___ Extracted records

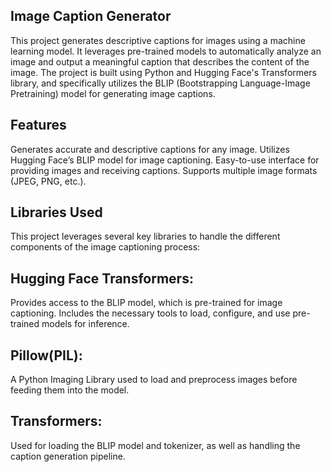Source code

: ## Image Caption Generator

This project generates descriptive captions for images using a machine learning model. It leverages pre-trained models to automatically analyze an image and output a meaningful caption that describes the content of the image. The project is built using Python and Hugging Face's Transformers library, and specifically utilizes the BLIP (Bootstrapping Language-Image Pretraining) model for generating image captions.

## Features
Generates accurate and descriptive captions for any image.
Utilizes Hugging Face’s BLIP model for image captioning.
Easy-to-use interface for providing images and receiving captions.
Supports multiple image formats (JPEG, PNG, etc.).

## Libraries Used
This project leverages several key libraries to handle the different components of the image captioning process:

## Hugging Face Transformers:
Provides access to the BLIP model, which is pre-trained for image captioning.
Includes the necessary tools to load, configure, and use pre-trained models for inference.
## Pillow(PIL):
A Python Imaging Library used to load and preprocess images before feeding them into the model.
## Transformers:
Used for loading the BLIP model and tokenizer, as well as handling the caption generation pipeline.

______

» **What is expected**
Copy, exactly and with nothing added, the lines from the one containing "Includes the necessary" through the end of the records.

» **Answer box**
Includes the necessary tools to load, configure, and use pre-trained models for inference.
## Pillow(PIL):
A Python Imaging Library used to load and preprocess images before feeding them into the model.
## Transformers:
Used for loading the BLIP model and tokenizer, as well as handling the caption generation pipeline.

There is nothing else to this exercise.